Transition : Cette critique ne vise pas seulement à dénoncer : elle éduque le lecteur.
III. Enrichissement du lecteur
- Décentrement → relativiser ses propres valeurs.
- Élargissement d’horizon → fiction = voyage.
- Appel au progrès → réformer, émanciper, esprit des Lumières.
3. Conclusion (≈ 6-7 lignes)
- Bilan : double rôle = dépaysement + critique sociale.
- Réponse à la problématique : le roman permet à la fois de découvrir et de réfléchir.
- Ouverture : Montesquieu, Lettres persanes → même procédé critique, mais voix masculine ; Graffigny apporte une voix féminine.
4. Astuces de rédaction rapide
- Utilise des connecteurs logiques : d’abord, ensuite, enfin / mais, or, ainsi.
- Cites au moins 2 passages précis : Zilia étonnée par la langue, Zilia critiquant la condition féminine.

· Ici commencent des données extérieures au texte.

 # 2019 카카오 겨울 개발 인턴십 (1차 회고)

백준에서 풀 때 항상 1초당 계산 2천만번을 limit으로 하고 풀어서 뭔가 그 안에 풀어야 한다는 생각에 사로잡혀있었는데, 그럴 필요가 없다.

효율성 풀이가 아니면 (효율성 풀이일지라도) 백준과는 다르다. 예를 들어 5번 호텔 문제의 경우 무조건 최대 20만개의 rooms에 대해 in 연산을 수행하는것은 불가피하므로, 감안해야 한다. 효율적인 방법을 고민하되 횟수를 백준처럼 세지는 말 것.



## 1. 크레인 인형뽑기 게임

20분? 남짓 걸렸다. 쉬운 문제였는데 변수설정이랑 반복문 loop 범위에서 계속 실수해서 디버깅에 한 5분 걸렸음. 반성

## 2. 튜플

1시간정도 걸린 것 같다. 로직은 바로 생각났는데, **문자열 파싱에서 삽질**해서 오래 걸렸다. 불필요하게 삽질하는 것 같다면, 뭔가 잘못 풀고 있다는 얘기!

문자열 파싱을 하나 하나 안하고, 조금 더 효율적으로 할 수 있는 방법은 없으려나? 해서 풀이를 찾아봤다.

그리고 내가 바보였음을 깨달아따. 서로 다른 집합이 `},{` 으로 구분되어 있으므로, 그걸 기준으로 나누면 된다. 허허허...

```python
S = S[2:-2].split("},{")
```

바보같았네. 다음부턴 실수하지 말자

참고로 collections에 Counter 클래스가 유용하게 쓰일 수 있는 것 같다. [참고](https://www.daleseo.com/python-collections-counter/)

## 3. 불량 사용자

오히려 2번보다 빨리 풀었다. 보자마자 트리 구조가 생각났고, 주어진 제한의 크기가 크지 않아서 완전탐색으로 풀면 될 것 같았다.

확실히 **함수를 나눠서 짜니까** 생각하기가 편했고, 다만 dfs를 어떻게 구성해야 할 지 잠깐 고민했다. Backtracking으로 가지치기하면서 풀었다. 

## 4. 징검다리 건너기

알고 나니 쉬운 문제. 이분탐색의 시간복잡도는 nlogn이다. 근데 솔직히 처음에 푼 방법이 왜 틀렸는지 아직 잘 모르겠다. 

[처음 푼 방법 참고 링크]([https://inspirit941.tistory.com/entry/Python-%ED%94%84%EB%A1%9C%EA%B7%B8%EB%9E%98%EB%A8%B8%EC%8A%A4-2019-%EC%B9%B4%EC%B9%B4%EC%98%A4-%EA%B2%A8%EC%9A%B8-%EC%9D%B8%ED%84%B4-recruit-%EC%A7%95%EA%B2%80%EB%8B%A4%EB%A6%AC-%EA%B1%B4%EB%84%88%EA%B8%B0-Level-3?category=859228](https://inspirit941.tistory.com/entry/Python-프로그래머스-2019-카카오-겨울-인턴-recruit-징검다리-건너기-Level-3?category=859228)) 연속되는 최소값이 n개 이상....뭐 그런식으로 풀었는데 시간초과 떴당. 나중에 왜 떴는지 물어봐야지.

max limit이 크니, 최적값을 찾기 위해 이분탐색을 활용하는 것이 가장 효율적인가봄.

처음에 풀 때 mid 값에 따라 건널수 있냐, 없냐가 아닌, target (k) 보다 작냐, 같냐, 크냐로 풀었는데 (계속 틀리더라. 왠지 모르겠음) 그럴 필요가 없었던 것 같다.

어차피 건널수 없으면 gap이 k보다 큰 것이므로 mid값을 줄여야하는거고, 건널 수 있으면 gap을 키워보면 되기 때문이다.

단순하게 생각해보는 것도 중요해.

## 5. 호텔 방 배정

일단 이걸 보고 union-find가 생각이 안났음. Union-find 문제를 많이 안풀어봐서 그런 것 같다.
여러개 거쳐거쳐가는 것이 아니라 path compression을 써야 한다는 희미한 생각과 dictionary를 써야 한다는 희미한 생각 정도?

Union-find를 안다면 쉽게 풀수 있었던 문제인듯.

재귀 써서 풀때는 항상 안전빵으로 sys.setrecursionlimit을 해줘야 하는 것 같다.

- Mets en valeur le lien avec le parcours « Un nouvel univers s’est offert à mes yeux ».
- Soigne la 1re phrase (accroche) et la dernière (ouverture) → ça fait toujours bonne impression.
Sujet :
Dans Lettres d’une Péruvienne (1747), Françoise de Graffigny met en scène Zilia, une jeune femme arrachée à son monde d’origine, contrainte de découvrir les mœurs d’un univers étranger. Ce roman épistolaire permet-il non seulement de décrire un nouvel univers, mais aussi de questionner sa propre société ?
Au XVIIIᵉ siècle, les récits de voyage et les romans épistolaires connaissent un grand succès : ils ouvrent au lecteur européen une fenêtre sur des horizons nouveaux, réels ou imaginaires. Dans Lettres d’une Péruvienne, Françoise de Graffigny invente une héroïne arrachée au Pérou et confrontée à la société française. Par son regard naïf, Zilia découvre un univers radicalement différent du sien et met en lumière, avec étonnement ou incompréhension, des pratiques que les Européens considèrent comme naturelles. Ce roman épistolaire, en donnant voix à une étrangère, ne se contente pas de décrire un monde nouveau : il invite aussi à réfléchir sur les valeurs et les contradictions de la société française du XVIIIᵉ siècle.
Problématique : Dans quelle mesure Lettres d’une Péruvienne est-il à la fois récit de découverte et outil critique qui interroge notre propre univers ?
Annonce du plan : Nous verrons d’abord que le roman offre la peinture vivante d’un nouvel univers à travers le regard de Zilia (I), puis qu’il constitue un moyen de critique sociale et politique de la France (II), enfin qu’il invite le lecteur à un élargissement de sa vision du monde et à une réflexion sur soi-même (III).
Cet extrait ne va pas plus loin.